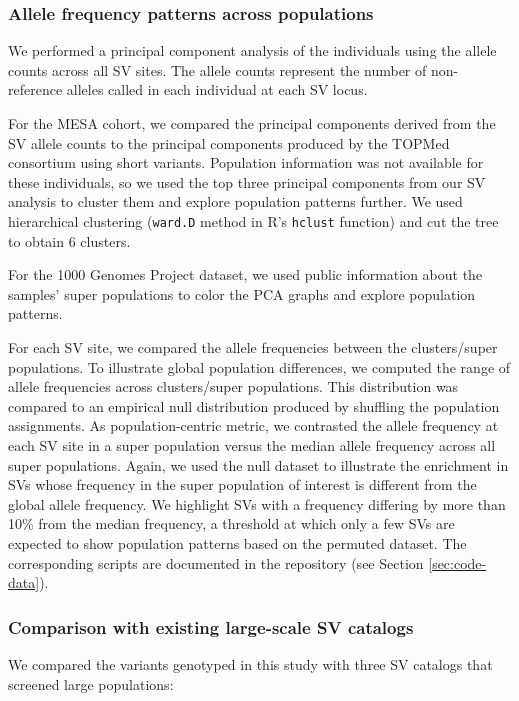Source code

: \documentclass[11pt]{ucscthesis}
\begin{document}
\subsubsection{Allele frequency patterns across populations}
\label{subsec:sv-pop-freq}


We performed a principal component analysis of the individuals using the allele counts across all SV sites.
The allele counts represent the number of non-reference alleles called in each individual at each SV locus.

For the MESA cohort, we compared the principal components derived from the SV allele counts to the principal components produced by the TOPMed consortium using short variants.
Population information was not available for these individuals, so we used the top three principal components from our SV analysis to cluster them and explore population patterns further.
We used hierarchical clustering (\verb!ward.D! method in R's \verb!hclust! function) and cut the tree to obtain 6 clusters.

For the 1000 Genomes Project dataset, we used public information about the samples' super populations to color the PCA graphs and explore population patterns.

For each SV site, we compared the allele frequencies between the clusters/super populations.
To illustrate global population differences, we computed the range of allele frequencies across clusters/super populations.
This distribution was compared to an empirical null distribution produced by shuffling the population assignments.
As population-centric metric, we contrasted the allele frequency at each SV site in a super population versus the median allele frequency across all super populations.
Again, we used the null dataset to illustrate the enrichment in SVs whose frequency in the super population of interest is different from the global allele frequency.
We highlight SVs with a frequency differing by more than 10\% from the median frequency, a threshold at which only a few SVs are expected to show population patterns based on the permuted dataset.
The corresponding scripts are documented in the repository (see Section \ref{sec:code-data}).

\subsubsection{Comparison with existing large-scale SV catalogs}

We compared the variants genotyped in this study with three SV catalogs that screened large populations:
\end{document}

What the exercise asks
Lines with "compared" in the records: how many are there? Give only the number.

Written reply
4